We think that the case should have been submitted to the jury, and that the evidence which was offered by the plaintiff should have been admitted. The plaintiff contended that in making the sale the defendants were acting as his agents and brokers. There was evidence which the jury might properly have considered as bearing on that question, and it was a question of fact for the jury whether they were so acting. The plaintiff agreed to pay, and did pay, the defendants a commission for effecting the sale, which had some tendency to show that they were acting as his brokers. The agreement which he signed, and on which the defendants rely, bound him to convey, not to the defendants, but to their order, which tended to show that they were acting as intermediaries between the plaintiff and a purchaser. The order which the defendants procured from the plaintiff on Blanchard for the delivery of the personal property, and the receipt which they gave, also had some tendency to show that they were acting as agents for the plaintiff. It would have been competent for the jury to find that the transaction was in substance one where the plaintiff and Blanchard were engaged as principals, and the defendants were acting as their agents or brokers. There was nothing in the agreement inconsistent with this view. As already observed, it was not an agreement to sell to the defendants, but to their order. The defendants did not agree by it to purchase. It was consistent with the terms of the agreement, that it was taken by the defendants for their protection in negotiating a sale for the plaintiff. If they had made a sale for the consideration, and on the terms named in it, the plaintiff would have been bound by the sale. It did not purport to give them the right, if they succeeded in getting more than the consideration named, to pocket the difference between that and what was actually obtained. On the contrary, the only compensation referred to in it was a “ brokerage commission of three hundred and fifty dollars ” which the plaintiff was to pay them. If the defendants were acting as the agents or brokers of the plaintiff, good faith required that they should account to him for all that they received from the sale of his property; and we think that there was nothing in the nature of the agreement to prevent the court from submitting to the jury the question whether that relation existed between them, and that it ought to have done so.

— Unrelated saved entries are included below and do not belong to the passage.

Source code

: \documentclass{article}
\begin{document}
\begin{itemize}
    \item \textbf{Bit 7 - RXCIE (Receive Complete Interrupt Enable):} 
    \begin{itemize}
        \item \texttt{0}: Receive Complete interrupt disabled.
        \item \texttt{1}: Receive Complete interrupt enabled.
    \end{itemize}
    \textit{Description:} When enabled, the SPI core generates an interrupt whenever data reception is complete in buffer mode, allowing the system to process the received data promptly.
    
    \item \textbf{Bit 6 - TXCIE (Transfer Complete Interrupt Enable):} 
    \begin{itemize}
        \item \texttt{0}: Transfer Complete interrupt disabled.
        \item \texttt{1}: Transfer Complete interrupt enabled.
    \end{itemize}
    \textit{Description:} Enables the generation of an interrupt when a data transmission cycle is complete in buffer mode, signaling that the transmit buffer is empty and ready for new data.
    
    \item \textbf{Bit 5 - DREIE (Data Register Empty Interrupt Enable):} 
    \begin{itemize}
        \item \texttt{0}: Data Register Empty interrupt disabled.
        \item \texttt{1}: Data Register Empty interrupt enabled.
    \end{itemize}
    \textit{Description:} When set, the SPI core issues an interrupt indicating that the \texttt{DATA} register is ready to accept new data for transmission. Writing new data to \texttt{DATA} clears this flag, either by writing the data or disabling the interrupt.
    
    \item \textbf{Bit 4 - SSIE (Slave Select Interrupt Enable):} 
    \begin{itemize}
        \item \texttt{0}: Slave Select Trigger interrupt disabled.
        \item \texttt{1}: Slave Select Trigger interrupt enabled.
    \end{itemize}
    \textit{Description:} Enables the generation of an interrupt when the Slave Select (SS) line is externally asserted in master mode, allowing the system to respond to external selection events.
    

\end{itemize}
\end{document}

We also think that the evidence which the plaintiff offered should have been admitted. For the purpose of assisting in interpreting and applying the agreement, it was competent for the plaintiff to show the circumstances under which the agreement was entered into, and the acts and declarations of the parties under it. Knight v. New England Worsted Co. 2 Cush. 271. Adams v. Morgan, 150 Mass. 143. Whittier Machine Co. v. Graffam, 156 Mass. 415.

Such evidence is not admitted for the purpose, of varying or contradicting the written agreement, but to aid in getting at its true construction. The plaintiff also should have been permitted to show that the property had been and was in the hands of the defendants for sale, as brokers on commission, before and at the time of the agreement. Evidence of the representation of the defendants as to their object in taking the agreement, and its purposes so far as they were concerned, should likewise have been admitted. If of the nature which the plaintiff offered to show, they had a tendency to show that the agreement was procured by fraud and misrepresentation on their part.

Exceptions sustained.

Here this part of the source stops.